# [WORK TO COMPLETE]
Nothing but an exact copy of the records below counts as the answer.

====

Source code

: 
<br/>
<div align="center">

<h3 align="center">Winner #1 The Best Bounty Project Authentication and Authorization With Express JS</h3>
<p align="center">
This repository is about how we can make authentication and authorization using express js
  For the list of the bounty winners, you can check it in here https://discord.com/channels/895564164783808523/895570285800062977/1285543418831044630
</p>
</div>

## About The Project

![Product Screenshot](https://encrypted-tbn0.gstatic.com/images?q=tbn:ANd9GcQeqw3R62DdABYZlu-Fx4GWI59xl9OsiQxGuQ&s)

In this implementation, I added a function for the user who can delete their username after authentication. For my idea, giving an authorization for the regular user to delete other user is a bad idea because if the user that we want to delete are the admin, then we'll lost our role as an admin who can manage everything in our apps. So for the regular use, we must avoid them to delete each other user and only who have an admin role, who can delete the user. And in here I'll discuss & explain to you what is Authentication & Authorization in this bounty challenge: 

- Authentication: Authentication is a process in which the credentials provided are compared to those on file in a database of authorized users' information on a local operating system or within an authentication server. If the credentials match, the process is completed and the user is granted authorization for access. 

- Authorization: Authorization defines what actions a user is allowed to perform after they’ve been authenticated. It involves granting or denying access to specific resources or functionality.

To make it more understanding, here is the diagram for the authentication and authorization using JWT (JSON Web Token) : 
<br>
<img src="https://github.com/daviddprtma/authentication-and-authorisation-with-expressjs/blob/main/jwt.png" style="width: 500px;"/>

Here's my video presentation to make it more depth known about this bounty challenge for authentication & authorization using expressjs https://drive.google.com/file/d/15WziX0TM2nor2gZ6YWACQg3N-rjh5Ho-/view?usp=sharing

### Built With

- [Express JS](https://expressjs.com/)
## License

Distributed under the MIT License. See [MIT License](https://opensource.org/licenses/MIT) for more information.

====

# [ANSWER TO THIS TASK]
Source code

: 
<br/>
<div align="center">

<h3 align="center">Winner #1 The Best Bounty Project Authentication and Authorization With Express JS</h3>
<p align="center">
This repository is about how we can make authentication and authorization using express js
  For the list of the bounty winners, you can check it in here https://discord.com/channels/895564164783808523/895570285800062977/1285543418831044630
</p>
</div>

## About The Project

![Product Screenshot](https://encrypted-tbn0.gstatic.com/images?q=tbn:ANd9GcQeqw3R62DdABYZlu-Fx4GWI59xl9OsiQxGuQ&s)

In this implementation, I added a function for the user who can delete their username after authentication. For my idea, giving an authorization for the regular user to delete other user is a bad idea because if the user that we want to delete are the admin, then we'll lost our role as an admin who can manage everything in our apps. So for the regular use, we must avoid them to delete each other user and only who have an admin role, who can delete the user. And in here I'll discuss & explain to you what is Authentication & Authorization in this bounty challenge: 

- Authentication: Authentication is a process in which the credentials provided are compared to those on file in a database of authorized users' information on a local operating system or within an authentication server. If the credentials match, the process is completed and the user is granted authorization for access. 

- Authorization: Authorization defines what actions a user is allowed to perform after they’ve been authenticated. It involves granting or denying access to specific resources or functionality.

To make it more understanding, here is the diagram for the authentication and authorization using JWT (JSON Web Token) : 
<br>
<img src="https://github.com/daviddprtma/authentication-and-authorisation-with-expressjs/blob/main/jwt.png" style="width: 500px;"/>

Here's my video presentation to make it more depth known about this bounty challenge for authentication & authorization using expressjs https://drive.google.com/file/d/15WziX0TM2nor2gZ6YWACQg3N-rjh5Ho-/view?usp=sharing

### Built With

- [Express JS](https://expressjs.com/)
## License

Distributed under the MIT License. See [MIT License](https://opensource.org/licenses/MIT) for more information.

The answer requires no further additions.